## Exercise brief
Without a single alteration, write the listing out again.

┌────────

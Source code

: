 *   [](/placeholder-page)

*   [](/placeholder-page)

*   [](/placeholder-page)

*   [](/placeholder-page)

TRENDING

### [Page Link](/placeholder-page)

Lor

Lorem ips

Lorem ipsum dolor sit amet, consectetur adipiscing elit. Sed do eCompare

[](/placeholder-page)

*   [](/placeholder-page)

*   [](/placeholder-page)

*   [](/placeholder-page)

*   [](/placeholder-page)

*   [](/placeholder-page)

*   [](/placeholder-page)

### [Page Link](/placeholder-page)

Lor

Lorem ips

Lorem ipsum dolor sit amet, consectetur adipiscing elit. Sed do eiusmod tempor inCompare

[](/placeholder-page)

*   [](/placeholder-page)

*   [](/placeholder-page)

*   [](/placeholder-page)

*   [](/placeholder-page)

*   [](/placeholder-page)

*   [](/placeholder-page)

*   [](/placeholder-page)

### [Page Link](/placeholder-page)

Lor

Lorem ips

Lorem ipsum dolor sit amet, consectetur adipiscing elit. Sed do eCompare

└────────

## Written response
Source code

: *   [](/placeholder-page)

*   [](/placeholder-page)

*   [](/placeholder-page)

*   [](/placeholder-page)

TRENDING

### [Page Link](/placeholder-page)

Lor

Lorem ips

Lorem ipsum dolor sit amet, consectetur adipiscing elit. Sed do eCompare

[](/placeholder-page)

*   [](/placeholder-page)

*   [](/placeholder-page)

*   [](/placeholder-page)

*   [](/placeholder-page)

*   [](/placeholder-page)

*   [](/placeholder-page)

### [Page Link](/placeholder-page)

Lor

Lorem ips

Lorem ipsum dolor sit amet, consectetur adipiscing elit. Sed do eiusmod tempor inCompare

[](/placeholder-page)

*   [](/placeholder-page)

*   [](/placeholder-page)

*   [](/placeholder-page)

*   [](/placeholder-page)

*   [](/placeholder-page)

*   [](/placeholder-page)

*   [](/placeholder-page)

### [Page Link](/placeholder-page)

Lor

Lorem ips

Lorem ipsum dolor sit amet, consectetur adipiscing elit. Sed do eCompare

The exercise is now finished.